Queue
Syntax#
- q = Queue.new
- q.push object
- q << object # same as #push
- q.pop #=> object
Multiple Workers One Sink
We want to gather data created by multiple Workers.
First we create a Queue:
sink = Queue.new
Then 16 workers all generating a random number and pushing it into sink:
(1..16).to_a.map do
Thread.new do
sink << rand(1..100)
end
end.map(&:join)
And to get the data, convert a Queue to an Array:
data = [].tap { |a| a << sink.pop until sink.empty? }
One Source Multiple Workers
We want to process data in parallel.
Let’s populate source with some data:
source = Queue.new
data = (1..100)
data.each { |e| source << e }
Then create some workers to process data:
(1..16).to_a.map do
Thread.new do
until source.empty?
item = source.pop
sleep 0.5
puts "Processed: #{item}"
end
end
end.map(&:join)
One Source - Pipeline of Work - One Sink
We want to process data in parallel and push it down the line to be processed by other workers.

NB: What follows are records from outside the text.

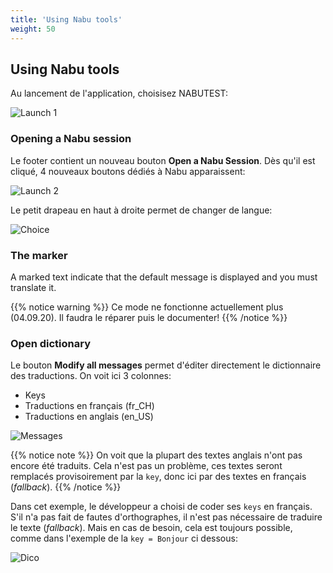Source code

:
 ```yaml
---
title: 'Using Nabu tools'
weight: 50
---
```


## Using Nabu tools

Au lancement de l'application, choisisez NABUTEST:

![Launch 1](/img/nabu.launch1.png?width=700px&lightbox=false)

### Opening a Nabu session

Le footer contient un nouveau bouton **Open a Nabu Session**. Dès qu'il est
cliqué, 4 nouveaux boutons dédiés à Nabu apparaissent:

![Launch 2](/img/nabu.launch2.png?lightbox=false)

Le petit drapeau en haut à droite permet de changer de langue:

![Choice](/img/nabu.choice.png?lightbox=false)

### The marker

A marked text indicate that the default message is displayed and you must
translate it.

{{% notice warning %}} Ce mode ne fonctionne actuellement plus (04.09.20). Il
faudra le réparer puis le documenter! {{% /notice %}}

### Open dictionary

Le bouton **Modify all messages** permet d'éditer directement le dictionnaire
des traductions. On voit ici 3 colonnes:

- Keys
- Traductions en français (fr_CH)
- Traductions en anglais (en_US)

![Messages](/img/nabu.messages.png?width=800px&lightbox=false)

{{% notice note %}} On voit que la plupart des textes anglais n'ont pas encore
été traduits. Cela n'est pas un problème, ces textes seront remplacés
provisoirement par la `key`, donc ici par des textes en français (_fallback_).
{{% /notice %}}

Dans cet exemple, le développeur a choisi de coder ses `keys` en français. S'il
n'a pas fait de fautes d'orthographes, il n'est pas nécessaire de traduire le
texte (_fallback_). Mais en cas de besoin, cela est toujours possible, comme
dans l'exemple de la `key = Bonjour` ci dessous:

![Dico](/img/nabu.dico.png?width=500px&lightbox=false)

Since Workers both consume and produce data we have to create two queues:
first_input_source = Queue.new
first_output_sink = Queue.new
100.times { |i| first_input_source << i }
First wave of workers read an item from first_input_source
, process the item, and write results in first_output_sink
:
(1..16).to_a.map do
Thread.new do
loop do
item = first_input_source.pop
first_output_source << item ** 2
first_output_source << item ** 3
end
end
end
Second wave of workers uses first_output_sink
as its input source and reads, process then writes to another output sink:
second_input_source = first_output_sink
second_output_sink = Queue.new
(1..32).to_a.map do
Thread.new do
loop do
item = second_input_source.pop
second_output_sink << item * 2
second_output_sink << item * 3
end
end
end
Now second_output_sink
is the sink, let’s convert it to an array:
sleep 5 # workaround in place of synchronization
sink = second_output_sink
[].tap { |a| a << sink.pop until sink.empty? }
Pushing Data into a Queue - #push
q = Queue.new
q << "any object including another queue"
# or
q.push :data
- There is no high water mark, queues can infinitely grow.
#push
never blocks
Pulling Data from a Queue - #pop
q = Queue.new
q << :data
q.pop #=> :data
#pop
will block until there is some data available.#pop
can be used for synchronization.
Synchronization - After a Point in Time
syncer = Queue.new
a = Thread.new do
syncer.pop
puts "this happens at end"
end
b = Thread.new do
puts "this happens first"
STDOUT.flush
syncer << :ok
end
[a, b].map(&:join)
Converting a Queue into an Array
q = Queue.new
q << 1
q << 2
a = Array.new
a << q.pop until q.empty?
Or a one liner:
[].tap { |array| array < queue.pop until queue.empty? }
Merging Two Queues
- To avoid infinitely blocking, reading from queues shouldn’t happen on the thread merge is happening on.
- To avoid synchronization or infinitely waiting for one of queues while other has data, reading from queues shouldn’t happen on same thread.
Let’s start by defining and populating two queues:
q1 = Queue.new
q2 = Queue.new
(1..100).each { |e| q1 << e }
(101..200).each { |e| q2 << e }
We should create another queue and push data from other threads into it:
merged = Queue.new
[q1, q2].map do |q|
Thread.new do
loop do
merged << q.pop
end
end
end
If you know you can completely consume both queues (consumption speed is higher than production, you won’t run out of RAM) there is a simpler approach:
merged = Queue.new
merged << q1.pop until q1.empty?
merged << q2.pop until q2.empty?